Sus latidos volvieron a la normalidad. Que por largas horas estuvo inconsciente, que casi perdieron de nuevo las esperanzas y ahí se despertó.
Y habló como si nada. Lúcido. Todos pensaron que era un milagro.
Pero para él comenzó el martirio. Sabía quién lo había ayudado. Lo sabía, aunque se negó, Él era más fuerte y maligno. Su mano tenía hoy una apariencia terrible, sus uñas estaban negras, por debajo las nuevas que iban creciendo sanas. Sólo esa mano, que parecía una garra, le hacía recordar a cada instante, a quién le debía la vida.

LA SILLA

        
El encendedor escupió una luz azul y amarilla y el cigarrillo comenzó a desvanecerse en un fino espiral de humo blanquecino. Con la primera pitada, me dejé arrastrar por el amargo sabor de la nicotina y recordé el sabor del primer cigarrillo, fumado a escondidas. Recorrí con la vista la habitación. Las cosas permanecían en esa eterna mudez que produce miedo.
Todo quieto y preparado: las patas de las sillas coincidiendo con las juntas de las baldosas, la soga a un metro setenta del asiento, las cortinas cerradas, el ánimo vencido.
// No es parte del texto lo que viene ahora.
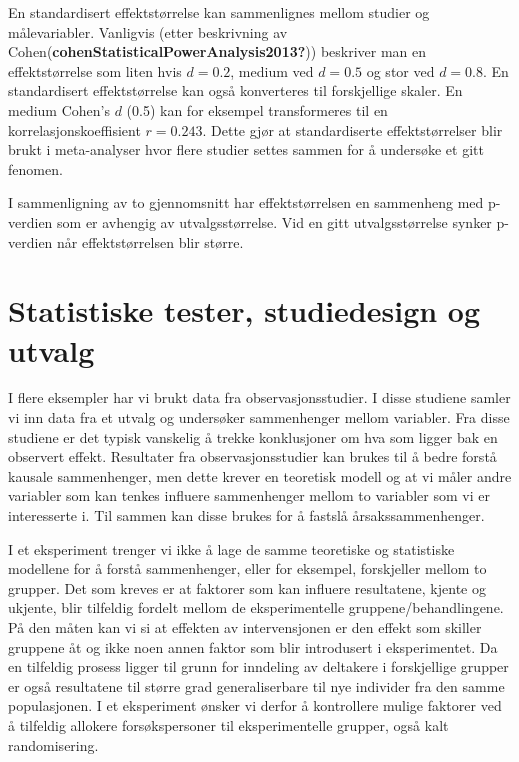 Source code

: \documentclass[
  letterpaper,
  DIV=11,
  numbers=noendperiod,
  oneside]{scrreprt}
\begin{document}
En standardisert effektstørrelse kan sammenlignes mellom studier og
målevariabler. Vanligvis (etter beskrivning av
Cohen(\textbf{cohenStatisticalPowerAnalysis2013?}))
beskriver man en effektstørrelse som liten hvis \(d = 0.2\), medium ved
\(d=0.5\) og stor ved \(d=0.8\). En standardisert effektstørrelse kan
også konverteres til forskjellige skaler. En medium Cohen's \(d\) (0.5)
kan for eksempel transformeres til en korrelasjonskoeffisient
\(r= 0.243\). Dette gjør at standardiserte effektstørrelser blir brukt i
meta-analyser hvor flere studier settes sammen for å undersøke et gitt
fenomen.

I sammenligning av to gjennomsnitt har effektstørrelsen en sammenheng
med p-verdien som er avhengig av utvalgsstørrelse. Vid en gitt
utvalgsstørrelse synker p-verdien når effektstørrelsen blir større.

\hypertarget{statistiske-tester-studiedesign-og-utvalg}{%
\section{Statistiske tester, studiedesign og
utvalg}\label{statistiske-tester-studiedesign-og-utvalg}}

I flere eksempler har vi brukt data fra observasjonsstudier. I disse
studiene samler vi inn data fra et utvalg og undersøker sammenhenger
mellom variabler. Fra disse studiene er det typisk vanskelig å trekke
konklusjoner om hva som ligger bak en observert effekt. Resultater fra
observasjonsstudier kan brukes til å bedre forstå kausale sammenhenger,
men dette krever en teoretisk modell og at vi måler andre variabler som
kan tenkes influere sammenhenger mellom to variabler som vi er
interesserte i. Til sammen kan disse brukes for å fastslå
årsakssammenhenger.

I et eksperiment trenger vi ikke å lage de samme teoretiske og
statistiske modellene for å forstå sammenhenger, eller for eksempel,
forskjeller mellom to grupper. Det som kreves er at faktorer som kan
influere resultatene, kjente og ukjente, blir tilfeldig fordelt mellom
de eksperimentelle gruppene/behandlingene. På den måten kan vi si at
effekten av intervensjonen er den effekt som skiller gruppene åt og ikke
noen annen faktor som blir introdusert i eksperimentet. Da en tilfeldig
prosess ligger til grunn for inndeling av deltakere i forskjellige
grupper er også resultatene til større grad generaliserbare til nye
individer fra den samme populasjonen. I et eksperiment ønsker vi derfor
å kontrollere mulige faktorer ved å tilfeldig allokere forsøkspersoner
til eksperimentelle grupper, også kalt randomisering.
\end{document}
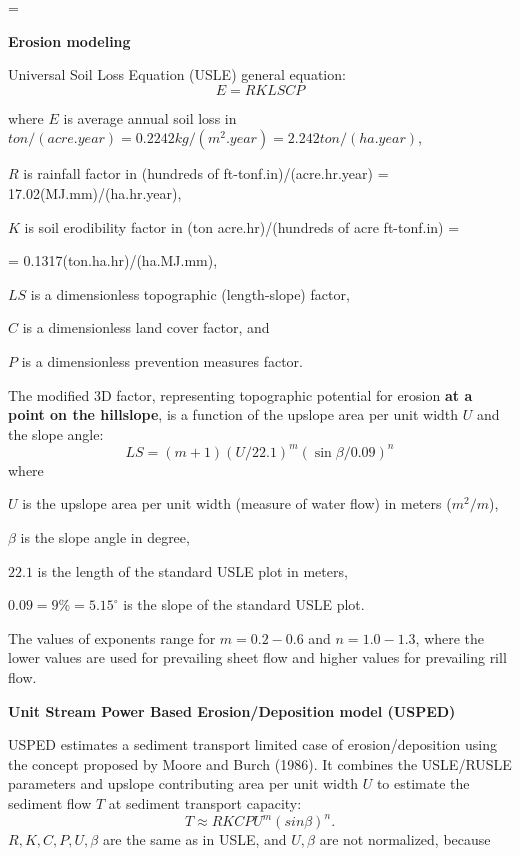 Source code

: \magnification=
\baselineskip=0.68cm
\hsize=5.4in
\def\und{\underbar}
\def\sp{\scriptstyle}
\def\spp{\scriptscriptstyle}
\def\tabrule{\noalign{\vskip 5truept \hrule\vskip 5truept} }
\def\tabrul2{\noalign{\vskip 5truept \hrule\vskip 2truept \hrule\vskip 5truept} }
\def\fbb {~\bar{\kern-0.325em \bar f}}
\def\bnabla{\mb \nabla}

\centerline {\bf Erosion modeling}
Universal Soil Loss Equation (USLE) general equation:
$$
E = R K L S C P
$$

\noindent
where 
$E$ is average annual soil loss in $ton/(acre.year)=0.2242kg/(m^2.year)=2.242ton/(ha.year)$, 

\noindent
$R$ is rainfall factor in (hundreds of ft-tonf.in)/(acre.hr.year) = 17.02(MJ.mm)/(ha.hr.year),

\noindent
$K$ is soil erodibility factor in (ton acre.hr)/(hundreds of acre ft-tonf.in) = 

\noindent
= 0.1317(ton.ha.hr)/(ha.MJ.mm),

\noindent
$LS$ is a dimensionless topographic (length-slope) factor,

\noindent
$C$ is a dimensionless land cover factor, and

\noindent
$P$ is a dimensionless prevention measures factor.

\noindent
The modified  3D factor, representing topographic potential
for erosion {\bf at a point on the hillslope}, is
a function of the upslope area per unit width $U$ and the slope angle:
$$
LS=(m+1) \left(U/22.1\right)^m \left({\sin{\beta}}/{0.09}\right)^n
$$
\noindent
where 

\noindent
$U$ is the upslope area per unit width (measure of water flow) in meters ($m^2/m$), 

\noindent
$\beta$ is the slope angle in degree, 

\noindent
$22.1$ is the length of the standard USLE plot in meters, 

\noindent
$0.09 = 9\% = 5.15^{\circ}$ is the slope of the standard USLE plot. 

\noindent
The values of exponents range for $m=0.2-0.6$ and
$n=1.0-1.3$, where the lower values are used for prevailing sheet flow and
higher values for prevailing rill flow.  

\smallskip
{\bf Unit Stream Power Based Erosion/Deposition model (USPED)}

\noindent
 USPED estimates a sediment transport limited case of erosion/deposition 
using the concept proposed by Moore and Burch (1986). 
It combines the USLE/RUSLE parameters
and upslope contributing area per unit width $U$ to estimate the
sediment flow $T$ at sediment transport capacity:
$$
 T \approx R K C P U^m (sin \beta)^n.
$$
\noindent
$R, K, C, P, U, \beta$ are the same as in USLE,
and $U, \beta$ are not normalized, because 

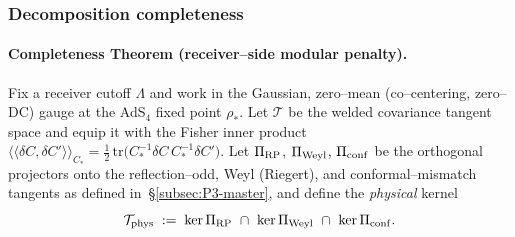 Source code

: \documentclass[10pt]{article}
\theoremstyle{definition}
\theoremstyle{plain}
\begin{document}
\subsubsection*{Decomposition completeness}\label{subsubsec:uom-main-007}

\paragraph{Completeness Theorem (receiver–side modular penalty).}
\label{par:completeness-theorem}
Fix a receiver cutoff $\Lambda$ and work in the Gaussian, zero–mean (co–centering, zero–DC) gauge at the AdS$_4$ fixed point $\rho_\ast$.
Let $\mathscr T$ be the welded covariance tangent space and equip it with the Fisher inner product
$\langle\!\langle \delta C,\delta C'\rangle\!\rangle_{C_\ast}=\tfrac12\,\mathrm{tr}\!\big(C_\ast^{-1}\delta C\,C_\ast^{-1}\delta C'\big)$.
Let $\Pi_{\rm RP}$, $\Pi_{\rm Weyl}$, $\Pi_{\rm conf}$ be the orthogonal projectors onto the reflection–odd, Weyl (Riegert), and conformal–mismatch tangents as defined in~\S\ref{subsec:P3-master}, and define the \emph{physical} kernel
\[
\mathcal T_{\rm phys}\;:=\;\ker\Pi_{\rm RP}\ \cap\ \ker\Pi_{\rm Weyl}\ \cap\ \ker\Pi_{\rm conf}.
\]
\end{document}
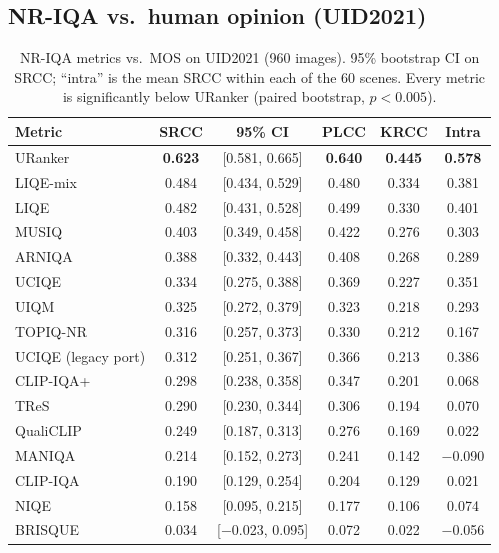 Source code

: \documentclass[conference]{IEEEtran}
\begin{document}
\subsection{NR-IQA vs.\ human opinion (UID2021)}
\begin{table}[t]
\centering
\caption{NR-IQA metrics vs.\ MOS on UID2021 (960 images). 95\% bootstrap CI on SRCC; ``intra'' is the mean SRCC within each of the 60 scenes. Every metric is significantly below URanker (paired bootstrap, $p<0.005$).}
\label{tab:o1}
\setlength{\tabcolsep}{3.2pt}
\footnotesize
\begin{tabular}{@{}lccccc@{}}
\toprule
Metric & SRCC & 95\% CI & PLCC & KRCC & Intra \\
\midrule
URanker~\cite{guo2023uranker} & \textbf{0.623} & [0.581, 0.665] & \textbf{0.640} & \textbf{0.445} & \textbf{0.578} \\
LIQE-mix & 0.484 & [0.434, 0.529] & 0.480 & 0.334 & 0.381 \\
LIQE~\cite{zhang2023liqe} & 0.482 & [0.431, 0.528] & 0.499 & 0.330 & 0.401 \\
MUSIQ~\cite{ke2021musiq} & 0.403 & [0.349, 0.458] & 0.422 & 0.276 & 0.303 \\
ARNIQA~\cite{agnolucci2024arniqa} & 0.388 & [0.332, 0.443] & 0.408 & 0.268 & 0.289 \\
UCIQE~\cite{yang2015uciqe} & 0.334 & [0.275, 0.388] & 0.369 & 0.227 & 0.351 \\
UIQM~\cite{panetta2016uiqm} & 0.325 & [0.272, 0.379] & 0.323 & 0.218 & 0.293 \\
TOPIQ-NR~\cite{chen2024topiq} & 0.316 & [0.257, 0.373] & 0.330 & 0.212 & 0.167 \\
UCIQE (legacy port) & 0.312 & [0.251, 0.367] & 0.366 & 0.213 & 0.386 \\
CLIP-IQA+ & 0.298 & [0.238, 0.358] & 0.347 & 0.201 & 0.068 \\
TReS~\cite{golestaneh2022tres} & 0.290 & [0.230, 0.344] & 0.306 & 0.194 & 0.070 \\
QualiCLIP~\cite{agnolucci2024qualiclip} & 0.249 & [0.187, 0.313] & 0.276 & 0.169 & 0.022 \\
MANIQA~\cite{yang2022maniqa} & 0.214 & [0.152, 0.273] & 0.241 & 0.142 & $-$0.090 \\
CLIP-IQA~\cite{wang2023clipiqa} & 0.190 & [0.129, 0.254] & 0.204 & 0.129 & 0.021 \\
NIQE~\cite{mittal2013niqe} & 0.158 & [0.095, 0.215] & 0.177 & 0.106 & 0.074 \\
BRISQUE~\cite{mittal2012brisque} & 0.034 & [$-$0.023, 0.095] & 0.072 & 0.022 & $-$0.056 \\
\bottomrule
\end{tabular}
\end{table}
\end{document}
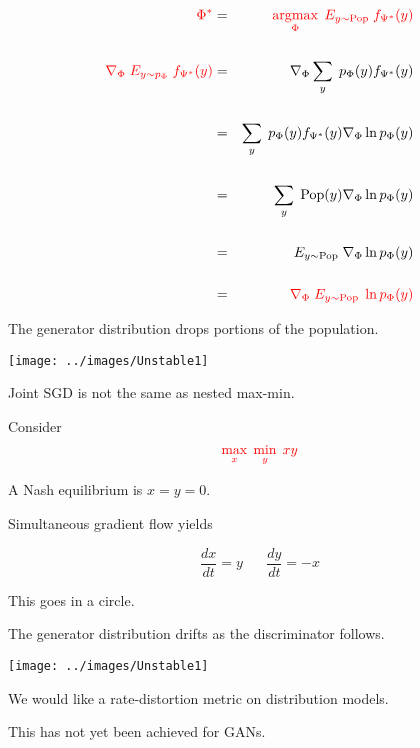 {{

{\huge
\begin{eqnarray*}
 {\color{red} \Phi^*}& = & {\color{red} \operatorname*{argmax}_\Phi\;E_{y \sim \mathrm{Pop}} \;f_{\Psi^*}(y)} \\
 \\
 {\color{red} \nabla_\Phi \; E_{y \sim p_\Phi}\;  f_{\Psi^*}(y)}  & = & \nabla _\Phi \sum_y\; p_\Phi(y) f_{\Psi^*}(y) \\
  \\
  & = & \sum_y \; p_\Phi(y) f_{\Psi^*}(y) \nabla_\Phi \ln p_\Phi(y) \\
  \\
  & = & \sum_y \;\mathrm{Pop}(y) \nabla_\Phi \ln p_\Phi(y) \\
  \\
  & = & E_{y \sim \mathrm{Pop}} \; \nabla_\Phi \ln p_\Phi(y) \\
  \\
  & = & {\color{red} \nabla_\Phi \; E_{y \sim \mathrm{Pop}} \;\ln p_\Phi(y)}
\end{eqnarray*}
}
}



The generator distribution drops portions of the population.

\centerline{\texttt{[image: ../images/Unstable1]}}


Joint SGD is not the same as nested max-min.

\vfill
Consider
$${\color{red} \max_x \; \min_y\; xy}$$

\vfill
A Nash equilibrium is $x= y = 0$.

\vfill
Simultaneous gradient flow yields

{\color{red} $$\frac{dx}{dt}  =  y \;\;\;\;\;\;\frac{dy}{dt} = -x$$}

\vfill
This goes in a circle.


The generator distribution drifts as the discriminator follows.

\centerline{\texttt{[image: ../images/Unstable1]}}


We would like a rate-distortion metric on distribution models.

\vfill
This has not yet been achieved for GANs.

}
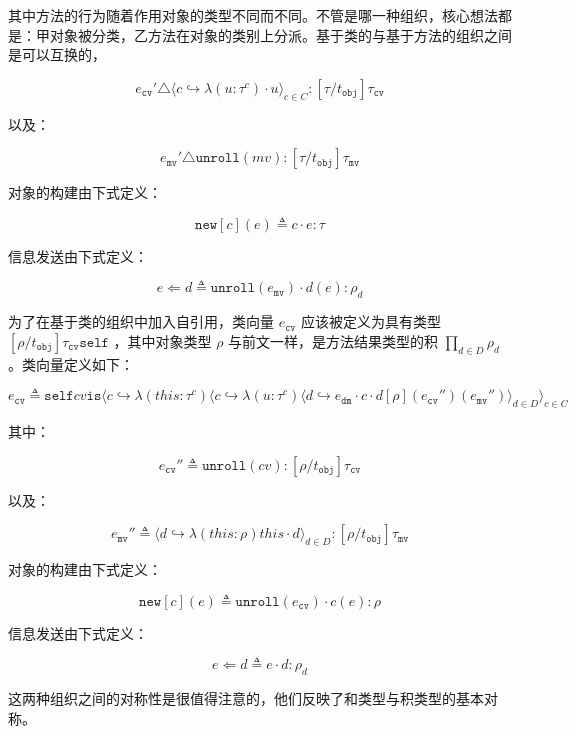 其中方法的行为随着作用对象的类型不同而不同。不管是哪一种组织，核心想法都是：甲对象被分类，乙方法在对象的类别上分派。基于类的与基于方法的组织之间是可以互换的，

$$ e_{\mathtt{cv}}' \triangle \langle c \hookrightarrow \lambda(u : \tau^{c}) \cdot u \rangle_{c \in C} : [\tau / t_{\mathtt{obj}}]\tau_{\mathtt{cv}}$$

以及：

$$ e_{\mathtt{mv}}' \triangle {\mathtt{unroll}}(mv) : [\tau/t_{\mathtt{obj}}]\tau_{\mathtt{mv}}$$

对象的构建由下式定义：

$$ {\mathtt{new}}[c](e) \triangleq c \cdot e : \tau $$

信息发送由下式定义：

$$ e \Leftarrow d \triangleq {\mathtt{unroll}}(e_{\mathtt{mv}}) \cdot d(e) : \rho_{d} $$

为了在基于类的组织中加入自引用，类向量 $e_{\mathtt{cv}}$ 应该被定义为具有类型 $[\rho/t_{\mathtt{obj}}]\tau_{\mathtt{cv}} {\mathtt{self}}$ ，其中对象类型 $\rho$ 与前文一样，是方法结果类型的积 $\prod_{d \in D} \rho_{d}$。类向量定义如下：

$$ e_{\mathtt{cv}} \triangleq {\mathtt{self}} cv {\mathtt{is}} \langle c \hookrightarrow \lambda(this : \tau^{c}) \langle c \hookrightarrow \lambda (u : \tau^{c}) \langle d \hookrightarrow e_{\mathtt{dm}} \cdot c \cdot d[\rho] (e_{\mathtt{cv}}'')(e_{\mathtt{mv}}'')\rangle_{d \in D} \rangle_{c \in C}$$

其中：

$$ e_{\mathtt{cv}}'' \triangleq {\mathtt{unroll}}(cv):[\rho/t_{\mathtt{obj}}]\tau_{\mathtt{cv}} $$

以及：

$$ e_{\mathtt{mv}}'' \triangleq \langle d \hookrightarrow \lambda (this : \rho) this \cdot d  \rangle_{d \in D} : [\rho/t_{\mathtt{obj}}]\tau_{\mathtt{mv}} $$

对象的构建由下式定义：

$$ \mathtt{new}[c](e) \triangleq \mathtt{unroll} (e_{\mathtt{cv}}) \cdot c(e) : \rho $$

信息发送由下式定义：

$$ e \Leftarrow d \triangleq e \cdot d : \rho_{d} $$

这两种组织之间的对称性是很值得注意的，他们反映了和类型与积类型的基本对称。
Lo pensé una y otra vez. No había salida. Debía hacerlo, ya no tenía nada ni a nadie para detenerme. Mis lágrimas bajaban por las mejillas y recordé otras lágrimas. Las que derramé la primera vez que lo supe. Recuerdo sentado ante mí, a ese hombre frío, que miraba el sobre y sin perturbarse lo abría, ese sobre que tuve dos días dentro de mi agenda y no me atreví a abrir. Y sus palabras...Todo me dio vueltas, creí desmayarme, lo escuchaba hablar como si estuviese lejos, muy lejos...ahora ya todo es en vano. Y el cigarrillo como única compañía ¿Cuántos más encendí? Ninguno tendría el sabor del primero, ni el de éste. El sabor de éste es más amargo, más amargo aún al pensar que no pude dejarlo. Y no quiero terminar miserablemente siendo un fantasma de lo que soy y lo que fui. Por eso...todo está preparado, recorro con mi vista la habitación, la silla puesta justo donde debía estar, las cortinas cerradas para ocultar mi determinación (mi ánimo y mi espíritu ...vencidos) Y allí, en lo alto, justo a un metro setenta, la soga...Abajo la silla...

EL RÍO

      Salió  de su casa, eran las cuatro de la mañana. Se dirigió al Diario, ahí repartían gratis los clasificados. Resonaban en su cabeza los reproches, la ira...y el dolor y el hambre de los suyos.        Llevaba una carpeta azul en sus manos, tenía dos Curriculum, uno con todo lo aprendido, sus títulos, los trabajos, todo y en otro con poco, casi nada, para que no sobrecalificara, ya le habían dicho:       —No, no tenemos ningún puesto, para el que pedimos, usted sobrepasa.        Con los clasificados en sus manos se sentó a pesar del frío, bajo un farol de la plaza y los fue marcando. Luego se encaminó a las direcciones  más cercanas, caminó por esas calles ya tantas veces recorridas con el mismo propósito y en vano.
Luego fue a los otros, caminó y caminó. Siempre la negación presente. Socavando sus ganas, sus deseos de seguir. Y caminó, los edificios quedaron atrás, pasó por barrios de casas bajas y siguió... Se encontró ahí, frente a esa inmensidad que tanta paz le traía, el río. Se sentó en un banco bajo un árbol, se sintió tan bien, que sus pesares quedaron atrás. Acá solo él y el agua. Y estuvo mucho tiempo, mucho. Más tarde, a varios metros, el río llevaba ya sin dolor, sin angustias, en la paz eterna que le dio el río, su río, un diario y una carpeta azul.